That would mean that you are reading and writing your disk at 277 MB/s (1TB divided by 3600 seconds in an hour).  Which is right near the theoretical maximum.

In my experience, the key to faster cloning (that is, any task that requires high-throughput sequential IO on multiple disks) is

A: very large IO sizes.  On spinning disks, make the IOs much larger than a single track, so the drive can schedule IOs internally optimally.  On spinning disks, larger IOs typically don't hurt.  On SSDs, there is an optimal IO size, and larger IOs may hurt.
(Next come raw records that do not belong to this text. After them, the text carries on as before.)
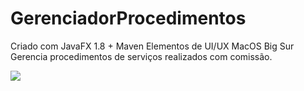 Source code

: # GerenciadorProcedimentos
Criado com JavaFX 1.8 + Maven Elementos de UI/UX MacOS Big Sur Gerencia procedimentos de serviços realizados com comissão.

<p><img src="https://dsm01pap002files.storage.live.com/y4m8ypMIk09jfaLSYpBBdNq57egGYuNMbRPClLoC
iv01zT0kxtYSdZFSGEXvehvHKyObFUXIGhfDijxUXAu08gX8xhoLiYeU5ahL1q9Xh7w8cQjwfgsKMby-ftQgTV9aipl-epu
mq2qUZ3ChYSmAMPcbA0Mo8-7e4OFgA9jaZ-WzoHs63RerG5z0WPAtNr6iuil?width=1200&height=900&cropmode=none"/></p>
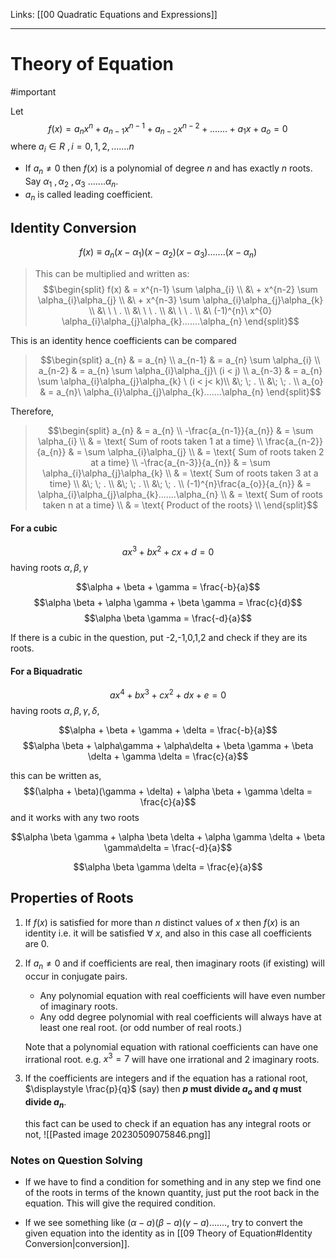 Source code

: Links: [[00 Quadratic Equations and Expressions]]

___
# Theory of Equation
#important 

Let
$$f(x) = a_{n}x^{n} + a_{n-1}x^{n-1} + a_{n-2}x^{n-2} +.......+a_{1}x + a_{o} = 0$$
where $a_{i} \in R\ , i = 0,1,2, ....... n$ 


- If $a_{n} \neq 0$ then $f(x)$ is a polynomial of degree $n$ and has exactly $n$ roots. Say $\alpha_{1}\ ,\alpha_{2}\ ,\alpha_{3}\ .......\alpha_{n}.$
- $a_{n}$ is called leading coefficient. 

## Identity Conversion

$$f(x) \equiv a_{n}(x - \alpha_{1})(x - \alpha_{2})(x - \alpha_{3}).......(x - \alpha_{n})$$

> This can be multiplied and written as:
> $$\begin{split}
> f(x) & = x^{n-1} \sum \alpha_{i} \\
> &\ + x^{n-2} \sum \alpha_{i}\alpha_{j} \\
> &\ + x^{n-3} \sum \alpha_{i}\alpha_{j}\alpha_{k} \\
> &\ \ \ . \\
> &\ \ \ . \\
> &\ \ \ . \\
> &\ (-1)^{n}\ x^{0} \alpha_{i}\alpha_{j}\alpha_{k}.......\alpha_{n}
> \end{split}$$

This is an identity hence coefficients can be compared 
> $$\begin{split}
> a_{n} & = a_{n} \\
> a_{n-1} & = a_{n} \sum \alpha_{i} \\
> a_{n-2} & = a_{n} \sum \alpha_{i}\alpha_{j}\ (i < j) \\
> a_{n-3} & = a_{n} \sum \alpha_{i}\alpha_{j}\alpha_{k} 
\ (i < j< k)\\
> &\; \; . \\
> &\; \; . \\
> a_{o} & = a_{n}\ \alpha_{i}\alpha_{j}\alpha_{k}.......\alpha_{n}
> \end{split}$$
	
Therefore, 
> $$\begin{split}
> a_{n} & = a_{n} \\
> -\frac{a_{n-1}}{a_{n}} & = \sum \alpha_{i} \\
& = \text{ Sum of roots taken 1 at a time} \\
> \frac{a_{n-2}}{a_{n}} & = \sum \alpha_{i}\alpha_{j} \\
& = \text{ Sum of roots taken 2 at a time} \\
> -\frac{a_{n-3}}{a_{n}} & = \sum \alpha_{i}\alpha_{j}\alpha_{k} \\
& = \text{ Sum of roots taken 3 at a time} \\
> &\; \; . \\
> &\; \; . \\
> &\; \; . \\
> (-1)^{n}\frac{a_{o}}{a_{n}} & = \alpha_{i}\alpha_{j}\alpha_{k}.......\alpha_{n} \\
& = \text{ Sum of roots taken n at a time} \\
& = \text{ Product of the roots} \\
> \end{split}$$

#### For a cubic
$$ax^{3} + bx^{2} + cx + d = 0$$
having roots $\alpha,\beta,\gamma$

$$\alpha + \beta + \gamma = \frac{-b}{a}$$
$$\alpha \beta + \alpha \gamma + \beta \gamma = \frac{c}{d}$$
$$\alpha \beta \gamma = \frac{-d}{a}$$

If there is a cubic in the question, put -2,-1,0,1,2 and check if they are its roots. 

#### For a Biquadratic
$$ax^{4} + bx^{3} + cx^{2} + dx + e = 0$$
having roots $\alpha, \beta, \gamma, \delta$,

$$\alpha + \beta + \gamma + \delta = \frac{-b}{a}$$
$$\alpha \beta + \alpha\gamma + \alpha\delta + \beta \gamma + \beta \delta + \gamma \delta = \frac{c}{a}$$

this can be written as,
$$(\alpha + \beta)(\gamma + \delta) + \alpha \beta + \gamma \delta = \frac{c}{a}$$
and it works with any two roots

$$\alpha \beta \gamma + \alpha \beta \delta + \alpha \gamma \delta + \beta \gamma\delta = \frac{-d}{a}$$

$$\alpha \beta \gamma \delta = \frac{e}{a}$$


## Properties of Roots
1. If $f(x)$ is satisfied for more than $n$ distinct values of $x$ then $f(x)$ is an identity i.e. it will be satisfied $\forall\ x$, and also in this case all coefficients are 0. 

2. If $a_{n} \neq 0$ and if coefficients are real, then imaginary roots (if existing) will occur in conjugate pairs. 
   - Any polynomial equation with real coefficients will have even number of imaginary roots. 
   - Any odd degree polynomial with real coefficients will always have at least one real root. (or odd number of real roots.)

	Note that a polynomial equation with rational coefficients can have one irrational root. 
	e.g. $x^{3} = 7$ will have one irrational and 2 imaginary roots. 


3. If the coefficients are integers and if the equation has a rational root, $\displaystyle \frac{p}{q}$ (say) then **$p$ must divide $a_{o}$ and $q$ must divide $a_{n}$**. 
   
   this fact can be used to check if an equation has any integral roots or not,
   ![[Pasted image 20230509075846.png]]
   
### Notes on Question Solving
- If we have to find a condition for something and in any step we find one of the roots in terms of the known quantity, just put the root back in the equation. This will give the required condition. 

- If we see something like $(\alpha - a)(\beta - a)(\gamma - a).......$, try to convert the given equation into the identity as in [[09 Theory of Equation#Identity Conversion|conversion]].









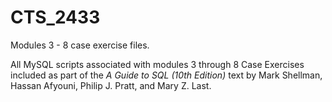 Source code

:# CTS_2433
Modules 3 - 8 case exercise files. 

All MySQL scripts associated with modules 3 through 8 Case Exercises included as part of the *A Guide to SQL (10th Edition)* text by Mark Shellman, Hassan Afyouni, Philip J. Pratt, and Mary Z. Last.

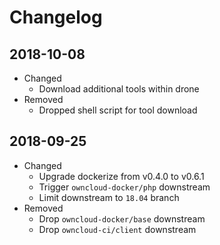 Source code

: # Changelog

## 2018-10-08

* Changed
  * Download additional tools within drone
* Removed
  * Dropped shell script for tool download

## 2018-09-25

* Changed
  * Upgrade dockerize from v0.4.0 to v0.6.1
  * Trigger `owncloud-docker/php` downstream
  * Limit downstream to `18.04` branch
* Removed
  * Drop `owncloud-docker/base` downstream
  * Drop `owncloud-ci/client` downstream
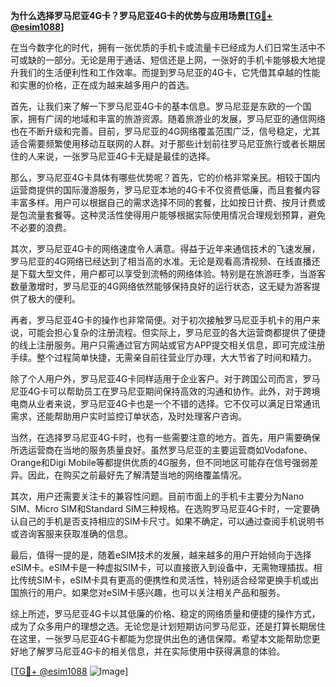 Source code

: **为什么选择罗马尼亚4G卡？罗马尼亚4G卡的优势与应用场景[[TG💪+ @esim1088](https://t.me/s/esim1088)]**

在当今数字化的时代，拥有一张优质的手机卡或流量卡已经成为人们日常生活中不可或缺的一部分。无论是用于通话、短信还是上网，一张好的手机卡能够极大地提升我们的生活便利性和工作效率。而提到罗马尼亚的4G卡，它凭借其卓越的性能和实惠的价格，正在成为越来越多用户的首选。

首先，让我们来了解一下罗马尼亚4G卡的基本信息。罗马尼亚是东欧的一个国家，拥有广阔的地域和丰富的旅游资源。随着旅游业的发展，罗马尼亚的通信网络也在不断升级和完善。目前，罗马尼亚的4G网络覆盖范围广泛，信号稳定，尤其适合需要频繁使用移动互联网的人群。对于那些计划前往罗马尼亚旅行或者长期居住的人来说，一张罗马尼亚4G卡无疑是最佳的选择。

那么，罗马尼亚4G卡具体有哪些优势呢？首先，它的价格非常亲民。相较于国内运营商提供的国际漫游服务，罗马尼亚本地的4G卡不仅资费低廉，而且套餐内容丰富多样。用户可以根据自己的需求选择不同的套餐，比如按日计费、按月计费或是包流量套餐等。这种灵活性使得用户能够根据实际使用情况合理规划预算，避免不必要的浪费。

其次，罗马尼亚4G卡的网络速度令人满意。得益于近年来通信技术的飞速发展，罗马尼亚的4G网络已经达到了相当高的水准。无论是观看高清视频、在线直播还是下载大型文件，用户都可以享受到流畅的网络体验。特别是在旅游旺季，当游客数量激增时，罗马尼亚的4G网络依然能够保持良好的运行状态，这无疑为游客提供了极大的便利。

再者，罗马尼亚4G卡的操作也非常简便。对于初次接触罗马尼亚手机卡的用户来说，可能会担心复杂的注册流程。但实际上，罗马尼亚的各大运营商都提供了便捷的线上注册服务。用户只需通过官方网站或官方APP提交相关信息，即可完成注册手续。整个过程简单快捷，无需亲自前往营业厅办理，大大节省了时间和精力。

除了个人用户外，罗马尼亚4G卡同样适用于企业客户。对于跨国公司而言，罗马尼亚4G卡可以帮助员工在罗马尼亚期间保持高效的沟通和协作。此外，对于跨境电商从业者来说，罗马尼亚4G卡也是一个不错的选择。它不仅可以满足日常通讯需求，还能帮助用户实时监控订单状态，及时处理客户咨询。

当然，在选择罗马尼亚4G卡时，也有一些需要注意的地方。首先，用户需要确保所选运营商在当地的服务质量良好。虽然罗马尼亚的主要运营商如Vodafone、Orange和Digi Mobile等都提供优质的4G服务，但不同地区可能存在信号强弱差异。因此，在购买之前最好先了解清楚当地的网络覆盖情况。

其次，用户还需要关注卡的兼容性问题。目前市面上的手机卡主要分为Nano SIM、Micro SIM和Standard SIM三种规格。在选购罗马尼亚4G卡时，一定要确认自己的手机是否支持相应的SIM卡尺寸。如果不确定，可以通过查阅手机说明书或咨询客服来获取准确的信息。

最后，值得一提的是，随着eSIM技术的发展，越来越多的用户开始倾向于选择eSIM卡。eSIM卡是一种虚拟SIM卡，可以直接嵌入到设备中，无需物理插拔。相比传统SIM卡，eSIM卡具有更高的便携性和灵活性，特别适合经常更换手机或出国旅行的用户。如果您对eSIM卡感兴趣，也可以关注相关产品和服务。

综上所述，罗马尼亚4G卡以其低廉的价格、稳定的网络质量和便捷的操作方式，成为了众多用户的理想之选。无论您是计划短期访问罗马尼亚，还是打算长期居住在这里，一张罗马尼亚4G卡都能为您提供出色的通信保障。希望本文能帮助您更好地了解罗马尼亚4G卡的相关信息，并在实际使用中获得满意的体验。

[[TG💪+ @esim1088](https://t.me/s/esim1088) ![Image](https://i.postimg.cc/4NQfJmqS/Snipaste-2025-05-13-00-14-12.png)]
B: Asynchronicity, or queuing multiple IOs.  For example, let's look at a very stupid way to do copying: Read from the source disk.  Then write to the target disk.  Repeat.  If you do it this way, then each disk is idle about half the time.  So here is a better idea: Read one block from the source disk.  The simultaneously start writing that block to the target disk, and start reading the next block from the source disk.  Iterate as soon as both IOs are done (this is two-way parallelism).  This works pretty good, if both disks are always exactly the same speed.  But performance of disks is known to fluctuate, so one disk will sometimes be idle while the second disk is being a little slow.  Also, at any given moment there are only zero or one IOs active on each disk.  This causes the "turnaround delay" problem: Imagine the disk just finished a write request, and the response to the write request has to go all the way up the IO stack, from the disk itself, through controller firmware, device driver, into user space, there the copy program has to start a new write request, which then has to go all the way down the stack.  In the meantime, the platter has rotated, and the data to be written next has moved away.  At this point, one will likely lose one full rotation of the disk (or a few ms of time).  For this reason, it's more efficient to have multiple IO requests queued at the disk drive, so as soon as one finishes, the disk can immediately start working on the next one.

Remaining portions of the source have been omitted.